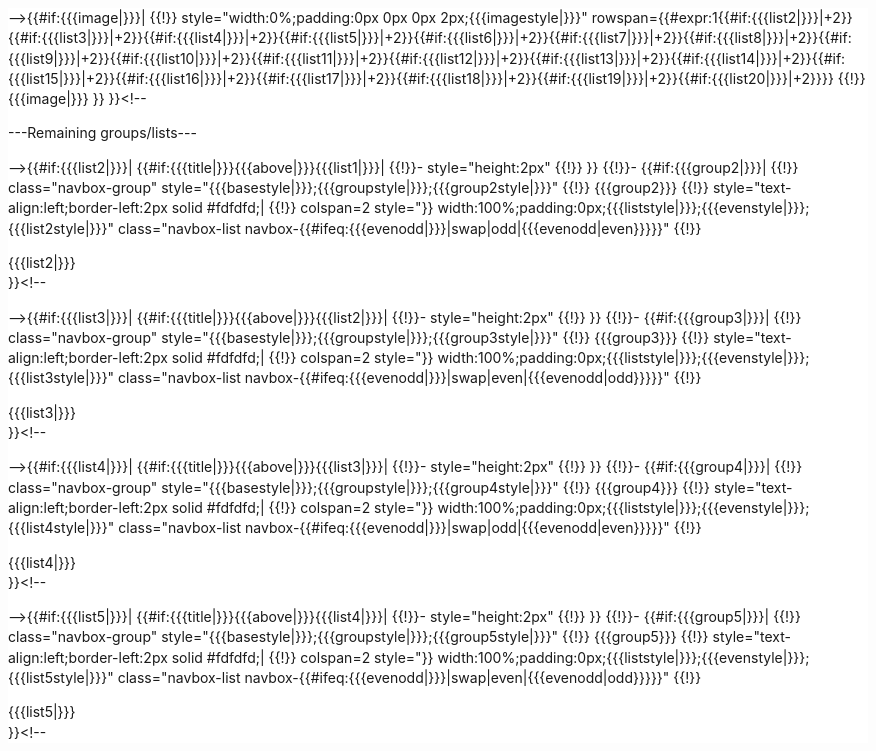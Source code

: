 -->{{#if:{{{image|}}}|<nowiki/>
{{!}} style="width:0%;padding:0px 0px 0px 2px;{{{imagestyle|}}}" rowspan={{#expr:1{{#if:{{{list2|}}}|+2}}{{#if:{{{list3|}}}|+2}}{{#if:{{{list4|}}}|+2}}{{#if:{{{list5|}}}|+2}}{{#if:{{{list6|}}}|+2}}{{#if:{{{list7|}}}|+2}}{{#if:{{{list8|}}}|+2}}{{#if:{{{list9|}}}|+2}}{{#if:{{{list10|}}}|+2}}{{#if:{{{list11|}}}|+2}}{{#if:{{{list12|}}}|+2}}{{#if:{{{list13|}}}|+2}}{{#if:{{{list14|}}}|+2}}{{#if:{{{list15|}}}|+2}}{{#if:{{{list16|}}}|+2}}{{#if:{{{list17|}}}|+2}}{{#if:{{{list18|}}}|+2}}{{#if:{{{list19|}}}|+2}}{{#if:{{{list20|}}}|+2}}}} {{!}} {{{image|}}} }} }}<!--


---Remaining groups/lists---

-->{{#if:{{{list2|}}}| {{#if:{{{title|}}}{{{above|}}}{{{list1|}}}|<nowiki/>
{{!}}- style="height:2px"
{{!}} }}
{{!}}- {{#if:{{{group2|}}}|<nowiki/>
{{!}} class="navbox-group" style="{{{basestyle|}}};{{{groupstyle|}}};{{{group2style|}}}" {{!}} {{{group2}}}
{{!}} style="text-align:left;border-left:2px solid #fdfdfd;|<nowiki/>
{{!}} colspan=2 style="}} width:100%;padding:0px;{{{liststyle|}}};{{{evenstyle|}}};{{{list2style|}}}" class="navbox-list navbox-{{#ifeq:{{{evenodd|}}}|swap|odd|{{{evenodd|even}}}}}" {{!}} <div style="padding:{{{listpadding|0em 0.25em}}}">
{{{list2|}}}</div>}}<!--

-->{{#if:{{{list3|}}}| {{#if:{{{title|}}}{{{above|}}}{{{list2|}}}|<nowiki/>
{{!}}- style="height:2px"
{{!}} }}
{{!}}- {{#if:{{{group3|}}}|<nowiki/>
{{!}} class="navbox-group" style="{{{basestyle|}}};{{{groupstyle|}}};{{{group3style|}}}" {{!}} {{{group3}}}
{{!}} style="text-align:left;border-left:2px solid #fdfdfd;|<nowiki/>
{{!}} colspan=2 style="}} width:100%;padding:0px;{{{liststyle|}}};{{{evenstyle|}}};{{{list3style|}}}" class="navbox-list navbox-{{#ifeq:{{{evenodd|}}}|swap|even|{{{evenodd|odd}}}}}" {{!}} <div style="padding:{{{listpadding|0em 0.25em}}}">
{{{list3|}}}</div> }}<!--

-->{{#if:{{{list4|}}}| {{#if:{{{title|}}}{{{above|}}}{{{list3|}}}|<nowiki/>
{{!}}- style="height:2px"
{{!}} }}
{{!}}- {{#if:{{{group4|}}}|<nowiki/>
{{!}} class="navbox-group" style="{{{basestyle|}}};{{{groupstyle|}}};{{{group4style|}}}" {{!}} {{{group4}}}
{{!}} style="text-align:left;border-left:2px solid #fdfdfd;|<nowiki/>
{{!}} colspan=2 style="}} width:100%;padding:0px;{{{liststyle|}}};{{{evenstyle|}}};{{{list4style|}}}" class="navbox-list navbox-{{#ifeq:{{{evenodd|}}}|swap|odd|{{{evenodd|even}}}}}" {{!}} <div style="padding:{{{listpadding|0em 0.25em}}}">
{{{list4|}}}</div> }}<!--

-->{{#if:{{{list5|}}}| {{#if:{{{title|}}}{{{above|}}}{{{list4|}}}|<nowiki/>
{{!}}- style="height:2px"
{{!}} }}
{{!}}- {{#if:{{{group5|}}}|<nowiki/>
{{!}} class="navbox-group" style="{{{basestyle|}}};{{{groupstyle|}}};{{{group5style|}}}" {{!}} {{{group5}}}
{{!}} style="text-align:left;border-left:2px solid #fdfdfd;|<nowiki/>
{{!}} colspan=2 style="}} width:100%;padding:0px;{{{liststyle|}}};{{{evenstyle|}}};{{{list5style|}}}" class="navbox-list navbox-{{#ifeq:{{{evenodd|}}}|swap|even|{{{evenodd|odd}}}}}" {{!}} <div style="padding:{{{listpadding|0em 0.25em}}}">
{{{list5|}}}</div> }}<!--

### WORK REQUIRED
Your copy should match the data above exactly, apart from the pictures.

### ANSWER BELOW
Source code

: -->{{#if:{{{image|}}}|<nowiki/>
{{!}} style="width:0%;padding:0px 0px 0px 2px;{{{imagestyle|}}}" rowspan={{#expr:1{{#if:{{{list2|}}}|+2}}{{#if:{{{list3|}}}|+2}}{{#if:{{{list4|}}}|+2}}{{#if:{{{list5|}}}|+2}}{{#if:{{{list6|}}}|+2}}{{#if:{{{list7|}}}|+2}}{{#if:{{{list8|}}}|+2}}{{#if:{{{list9|}}}|+2}}{{#if:{{{list10|}}}|+2}}{{#if:{{{list11|}}}|+2}}{{#if:{{{list12|}}}|+2}}{{#if:{{{list13|}}}|+2}}{{#if:{{{list14|}}}|+2}}{{#if:{{{list15|}}}|+2}}{{#if:{{{list16|}}}|+2}}{{#if:{{{list17|}}}|+2}}{{#if:{{{list18|}}}|+2}}{{#if:{{{list19|}}}|+2}}{{#if:{{{list20|}}}|+2}}}} {{!}} {{{image|}}} }} }}<!--


---Remaining groups/lists---

-->{{#if:{{{list2|}}}| {{#if:{{{title|}}}{{{above|}}}{{{list1|}}}|<nowiki/>
{{!}}- style="height:2px"
{{!}} }}
{{!}}- {{#if:{{{group2|}}}|<nowiki/>
{{!}} class="navbox-group" style="{{{basestyle|}}};{{{groupstyle|}}};{{{group2style|}}}" {{!}} {{{group2}}}
{{!}} style="text-align:left;border-left:2px solid #fdfdfd;|<nowiki/>
{{!}} colspan=2 style="}} width:100%;padding:0px;{{{liststyle|}}};{{{evenstyle|}}};{{{list2style|}}}" class="navbox-list navbox-{{#ifeq:{{{evenodd|}}}|swap|odd|{{{evenodd|even}}}}}" {{!}} <div style="padding:{{{listpadding|0em 0.25em}}}">
{{{list2|}}}</div>}}<!--

-->{{#if:{{{list3|}}}| {{#if:{{{title|}}}{{{above|}}}{{{list2|}}}|<nowiki/>
{{!}}- style="height:2px"
{{!}} }}
{{!}}- {{#if:{{{group3|}}}|<nowiki/>
{{!}} class="navbox-group" style="{{{basestyle|}}};{{{groupstyle|}}};{{{group3style|}}}" {{!}} {{{group3}}}
{{!}} style="text-align:left;border-left:2px solid #fdfdfd;|<nowiki/>
{{!}} colspan=2 style="}} width:100%;padding:0px;{{{liststyle|}}};{{{evenstyle|}}};{{{list3style|}}}" class="navbox-list navbox-{{#ifeq:{{{evenodd|}}}|swap|even|{{{evenodd|odd}}}}}" {{!}} <div style="padding:{{{listpadding|0em 0.25em}}}">
{{{list3|}}}</div> }}<!--

-->{{#if:{{{list4|}}}| {{#if:{{{title|}}}{{{above|}}}{{{list3|}}}|<nowiki/>
{{!}}- style="height:2px"
{{!}} }}
{{!}}- {{#if:{{{group4|}}}|<nowiki/>
{{!}} class="navbox-group" style="{{{basestyle|}}};{{{groupstyle|}}};{{{group4style|}}}" {{!}} {{{group4}}}
{{!}} style="text-align:left;border-left:2px solid #fdfdfd;|<nowiki/>
{{!}} colspan=2 style="}} width:100%;padding:0px;{{{liststyle|}}};{{{evenstyle|}}};{{{list4style|}}}" class="navbox-list navbox-{{#ifeq:{{{evenodd|}}}|swap|odd|{{{evenodd|even}}}}}" {{!}} <div style="padding:{{{listpadding|0em 0.25em}}}">
{{{list4|}}}</div> }}<!--

-->{{#if:{{{list5|}}}| {{#if:{{{title|}}}{{{above|}}}{{{list4|}}}|<nowiki/>
{{!}}- style="height:2px"
{{!}} }}
{{!}}- {{#if:{{{group5|}}}|<nowiki/>
{{!}} class="navbox-group" style="{{{basestyle|}}};{{{groupstyle|}}};{{{group5style|}}}" {{!}} {{{group5}}}
{{!}} style="text-align:left;border-left:2px solid #fdfdfd;|<nowiki/>
{{!}} colspan=2 style="}} width:100%;padding:0px;{{{liststyle|}}};{{{evenstyle|}}};{{{list5style|}}}" class="navbox-list navbox-{{#ifeq:{{{evenodd|}}}|swap|even|{{{evenodd|odd}}}}}" {{!}} <div style="padding:{{{listpadding|0em 0.25em}}}">
{{{list5|}}}</div> }}<!--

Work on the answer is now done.